From the data below, retype exactly the lines starting with the one that contains "Passo 1: Clonar" and ending with the one that contains "Passo 5: Modificar", both included.

*** Listed records ***

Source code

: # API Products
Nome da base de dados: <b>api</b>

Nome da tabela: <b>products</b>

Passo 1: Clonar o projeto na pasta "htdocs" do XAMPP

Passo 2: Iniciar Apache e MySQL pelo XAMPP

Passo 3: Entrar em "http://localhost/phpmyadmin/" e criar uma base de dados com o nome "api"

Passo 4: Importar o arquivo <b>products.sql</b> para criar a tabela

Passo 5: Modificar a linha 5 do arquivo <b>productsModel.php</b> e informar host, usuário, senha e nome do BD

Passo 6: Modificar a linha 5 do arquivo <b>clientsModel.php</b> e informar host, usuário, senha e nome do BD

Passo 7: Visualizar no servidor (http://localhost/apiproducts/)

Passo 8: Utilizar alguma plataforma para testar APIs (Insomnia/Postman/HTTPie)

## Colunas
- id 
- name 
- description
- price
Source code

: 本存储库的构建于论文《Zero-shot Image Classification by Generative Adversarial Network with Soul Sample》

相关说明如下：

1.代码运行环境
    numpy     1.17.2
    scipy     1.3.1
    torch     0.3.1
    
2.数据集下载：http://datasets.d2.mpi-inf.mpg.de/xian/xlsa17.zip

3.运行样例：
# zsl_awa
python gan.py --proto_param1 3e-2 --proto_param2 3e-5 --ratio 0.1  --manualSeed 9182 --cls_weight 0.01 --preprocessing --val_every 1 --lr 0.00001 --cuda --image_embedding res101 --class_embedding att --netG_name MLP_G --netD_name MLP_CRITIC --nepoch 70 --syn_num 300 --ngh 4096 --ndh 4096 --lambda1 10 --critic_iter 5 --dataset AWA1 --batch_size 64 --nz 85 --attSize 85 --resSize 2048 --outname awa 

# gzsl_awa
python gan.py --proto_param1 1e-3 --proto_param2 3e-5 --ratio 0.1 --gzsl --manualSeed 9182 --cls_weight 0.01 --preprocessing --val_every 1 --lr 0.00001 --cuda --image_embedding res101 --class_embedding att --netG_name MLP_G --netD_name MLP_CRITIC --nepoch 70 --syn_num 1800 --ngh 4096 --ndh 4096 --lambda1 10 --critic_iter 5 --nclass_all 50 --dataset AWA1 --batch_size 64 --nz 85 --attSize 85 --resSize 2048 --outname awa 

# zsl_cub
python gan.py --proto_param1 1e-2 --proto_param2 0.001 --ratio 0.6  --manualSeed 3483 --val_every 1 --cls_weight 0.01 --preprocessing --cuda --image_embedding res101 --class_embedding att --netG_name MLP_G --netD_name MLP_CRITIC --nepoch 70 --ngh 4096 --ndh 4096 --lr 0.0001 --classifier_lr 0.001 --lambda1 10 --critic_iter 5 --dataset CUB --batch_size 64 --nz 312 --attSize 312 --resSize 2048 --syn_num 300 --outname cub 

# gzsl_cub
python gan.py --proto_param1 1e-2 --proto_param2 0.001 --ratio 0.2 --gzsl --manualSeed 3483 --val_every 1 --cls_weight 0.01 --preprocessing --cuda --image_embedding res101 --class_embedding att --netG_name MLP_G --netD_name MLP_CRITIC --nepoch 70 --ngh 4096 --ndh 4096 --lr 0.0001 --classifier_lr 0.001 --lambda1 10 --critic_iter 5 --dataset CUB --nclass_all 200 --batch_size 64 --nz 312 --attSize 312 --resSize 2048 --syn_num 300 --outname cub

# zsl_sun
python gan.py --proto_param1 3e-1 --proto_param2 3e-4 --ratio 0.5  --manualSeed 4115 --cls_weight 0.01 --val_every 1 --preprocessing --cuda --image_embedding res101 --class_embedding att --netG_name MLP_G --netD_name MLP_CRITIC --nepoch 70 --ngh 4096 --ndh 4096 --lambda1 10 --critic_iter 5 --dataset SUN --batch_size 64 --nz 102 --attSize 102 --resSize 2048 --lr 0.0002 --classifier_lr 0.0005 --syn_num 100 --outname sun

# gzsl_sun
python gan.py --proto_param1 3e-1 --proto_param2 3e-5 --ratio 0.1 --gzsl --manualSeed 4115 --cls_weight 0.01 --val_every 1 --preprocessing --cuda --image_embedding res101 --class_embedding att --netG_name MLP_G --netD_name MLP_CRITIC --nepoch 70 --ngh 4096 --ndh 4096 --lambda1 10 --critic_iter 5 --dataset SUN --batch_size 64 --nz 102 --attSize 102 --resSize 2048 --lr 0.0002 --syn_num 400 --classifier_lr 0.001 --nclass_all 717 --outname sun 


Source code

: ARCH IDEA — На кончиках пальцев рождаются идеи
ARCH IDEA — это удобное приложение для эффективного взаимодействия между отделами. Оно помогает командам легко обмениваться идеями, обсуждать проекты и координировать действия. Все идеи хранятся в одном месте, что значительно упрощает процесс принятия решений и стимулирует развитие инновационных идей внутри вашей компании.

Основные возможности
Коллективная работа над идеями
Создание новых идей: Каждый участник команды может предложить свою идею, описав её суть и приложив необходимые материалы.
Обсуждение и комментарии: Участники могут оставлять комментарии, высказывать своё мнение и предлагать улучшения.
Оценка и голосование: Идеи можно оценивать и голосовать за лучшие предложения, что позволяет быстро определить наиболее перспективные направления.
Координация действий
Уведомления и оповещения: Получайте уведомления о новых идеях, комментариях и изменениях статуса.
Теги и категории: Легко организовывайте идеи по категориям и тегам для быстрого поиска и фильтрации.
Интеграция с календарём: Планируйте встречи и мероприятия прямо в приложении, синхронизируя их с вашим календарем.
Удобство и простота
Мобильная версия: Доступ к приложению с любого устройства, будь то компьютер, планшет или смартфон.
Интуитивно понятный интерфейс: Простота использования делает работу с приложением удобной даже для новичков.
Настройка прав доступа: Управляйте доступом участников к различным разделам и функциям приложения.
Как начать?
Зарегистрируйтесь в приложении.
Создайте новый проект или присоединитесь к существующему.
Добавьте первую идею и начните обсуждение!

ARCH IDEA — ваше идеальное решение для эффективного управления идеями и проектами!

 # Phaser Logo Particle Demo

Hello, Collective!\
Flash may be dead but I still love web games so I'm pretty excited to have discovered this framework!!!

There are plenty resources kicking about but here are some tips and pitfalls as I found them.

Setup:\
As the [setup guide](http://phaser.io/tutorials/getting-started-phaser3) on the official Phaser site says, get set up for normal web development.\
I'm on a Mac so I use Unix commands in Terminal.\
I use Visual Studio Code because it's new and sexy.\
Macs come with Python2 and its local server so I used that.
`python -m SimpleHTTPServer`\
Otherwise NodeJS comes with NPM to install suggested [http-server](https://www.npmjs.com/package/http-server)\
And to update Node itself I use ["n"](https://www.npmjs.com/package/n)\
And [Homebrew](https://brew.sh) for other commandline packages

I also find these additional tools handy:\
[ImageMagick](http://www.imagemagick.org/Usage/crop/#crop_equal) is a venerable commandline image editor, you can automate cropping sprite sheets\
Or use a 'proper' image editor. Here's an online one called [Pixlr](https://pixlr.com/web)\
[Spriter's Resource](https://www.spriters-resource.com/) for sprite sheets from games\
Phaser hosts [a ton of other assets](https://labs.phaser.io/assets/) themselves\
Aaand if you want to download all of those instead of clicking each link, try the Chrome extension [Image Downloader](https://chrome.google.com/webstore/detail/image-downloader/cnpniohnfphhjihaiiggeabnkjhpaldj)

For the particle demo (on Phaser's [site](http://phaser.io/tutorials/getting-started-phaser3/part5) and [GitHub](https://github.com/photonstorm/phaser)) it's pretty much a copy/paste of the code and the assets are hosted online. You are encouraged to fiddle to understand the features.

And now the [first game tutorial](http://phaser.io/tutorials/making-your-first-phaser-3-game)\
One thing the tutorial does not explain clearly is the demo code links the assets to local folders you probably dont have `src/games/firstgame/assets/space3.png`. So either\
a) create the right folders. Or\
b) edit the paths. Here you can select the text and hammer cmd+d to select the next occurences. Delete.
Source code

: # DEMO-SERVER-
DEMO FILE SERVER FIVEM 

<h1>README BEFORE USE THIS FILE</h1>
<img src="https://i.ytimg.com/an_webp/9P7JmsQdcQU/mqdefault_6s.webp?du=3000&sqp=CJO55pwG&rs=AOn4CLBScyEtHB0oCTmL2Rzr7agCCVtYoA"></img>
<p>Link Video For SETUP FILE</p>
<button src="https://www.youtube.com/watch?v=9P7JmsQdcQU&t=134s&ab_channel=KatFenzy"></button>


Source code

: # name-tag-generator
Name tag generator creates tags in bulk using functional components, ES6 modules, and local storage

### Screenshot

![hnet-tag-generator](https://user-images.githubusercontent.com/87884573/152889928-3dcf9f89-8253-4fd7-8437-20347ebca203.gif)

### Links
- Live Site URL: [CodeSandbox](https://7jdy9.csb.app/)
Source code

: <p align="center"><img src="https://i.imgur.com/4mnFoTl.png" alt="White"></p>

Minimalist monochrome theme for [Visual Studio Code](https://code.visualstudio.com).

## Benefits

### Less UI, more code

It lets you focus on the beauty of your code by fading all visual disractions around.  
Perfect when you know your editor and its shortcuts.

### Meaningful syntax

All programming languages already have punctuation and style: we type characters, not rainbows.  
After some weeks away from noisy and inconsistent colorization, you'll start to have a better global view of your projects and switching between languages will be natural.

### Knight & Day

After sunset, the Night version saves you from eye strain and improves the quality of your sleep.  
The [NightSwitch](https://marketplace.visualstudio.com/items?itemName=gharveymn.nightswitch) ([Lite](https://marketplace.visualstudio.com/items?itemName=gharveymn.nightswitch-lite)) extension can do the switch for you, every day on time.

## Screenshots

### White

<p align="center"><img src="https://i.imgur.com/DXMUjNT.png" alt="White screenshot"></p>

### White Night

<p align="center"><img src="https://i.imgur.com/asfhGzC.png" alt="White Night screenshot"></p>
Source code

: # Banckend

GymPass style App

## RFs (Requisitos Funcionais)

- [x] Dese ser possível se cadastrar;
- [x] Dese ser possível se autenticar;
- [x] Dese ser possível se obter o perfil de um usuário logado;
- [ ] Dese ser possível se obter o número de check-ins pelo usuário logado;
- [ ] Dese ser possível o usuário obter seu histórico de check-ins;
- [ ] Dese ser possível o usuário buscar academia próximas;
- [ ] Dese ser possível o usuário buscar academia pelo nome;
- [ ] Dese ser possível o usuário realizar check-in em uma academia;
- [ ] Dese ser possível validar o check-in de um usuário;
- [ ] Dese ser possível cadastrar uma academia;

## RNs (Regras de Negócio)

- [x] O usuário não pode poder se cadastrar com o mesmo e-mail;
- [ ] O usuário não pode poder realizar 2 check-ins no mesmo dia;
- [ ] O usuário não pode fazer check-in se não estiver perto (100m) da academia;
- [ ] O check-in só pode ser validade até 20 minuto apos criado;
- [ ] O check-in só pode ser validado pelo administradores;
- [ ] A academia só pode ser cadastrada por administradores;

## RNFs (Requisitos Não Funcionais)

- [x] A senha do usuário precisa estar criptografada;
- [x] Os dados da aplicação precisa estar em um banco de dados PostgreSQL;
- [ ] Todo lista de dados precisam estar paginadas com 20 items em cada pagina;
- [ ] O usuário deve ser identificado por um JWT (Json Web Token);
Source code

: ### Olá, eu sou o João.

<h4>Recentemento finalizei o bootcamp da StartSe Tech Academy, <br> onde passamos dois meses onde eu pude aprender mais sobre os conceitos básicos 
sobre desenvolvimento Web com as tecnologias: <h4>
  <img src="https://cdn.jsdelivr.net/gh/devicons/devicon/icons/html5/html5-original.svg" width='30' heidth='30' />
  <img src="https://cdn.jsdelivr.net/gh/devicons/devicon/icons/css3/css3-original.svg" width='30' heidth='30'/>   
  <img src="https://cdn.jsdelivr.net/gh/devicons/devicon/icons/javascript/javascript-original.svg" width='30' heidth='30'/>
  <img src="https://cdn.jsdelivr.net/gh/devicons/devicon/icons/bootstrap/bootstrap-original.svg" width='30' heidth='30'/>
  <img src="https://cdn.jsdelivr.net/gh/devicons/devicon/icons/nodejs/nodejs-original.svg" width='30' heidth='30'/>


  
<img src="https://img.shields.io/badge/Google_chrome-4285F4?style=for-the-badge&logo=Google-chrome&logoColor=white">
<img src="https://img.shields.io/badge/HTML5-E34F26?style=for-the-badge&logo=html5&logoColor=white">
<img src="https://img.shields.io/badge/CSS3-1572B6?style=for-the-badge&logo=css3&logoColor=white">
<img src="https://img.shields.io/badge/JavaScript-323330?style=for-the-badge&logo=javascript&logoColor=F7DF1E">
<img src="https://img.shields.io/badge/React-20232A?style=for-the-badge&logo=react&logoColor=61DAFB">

*** End of Listed records ***

**Reply**
Passo 1: Clonar o projeto na pasta "htdocs" do XAMPP

Passo 2: Iniciar Apache e MySQL pelo XAMPP

Passo 3: Entrar em "http://localhost/phpmyadmin/" e criar uma base de dados com o nome "api"

Passo 4: Importar o arquivo <b>products.sql</b> para criar a tabela

Passo 5: Modificar a linha 5 do arquivo <b>productsModel.php</b> e informar host, usuário, senha e nome do BD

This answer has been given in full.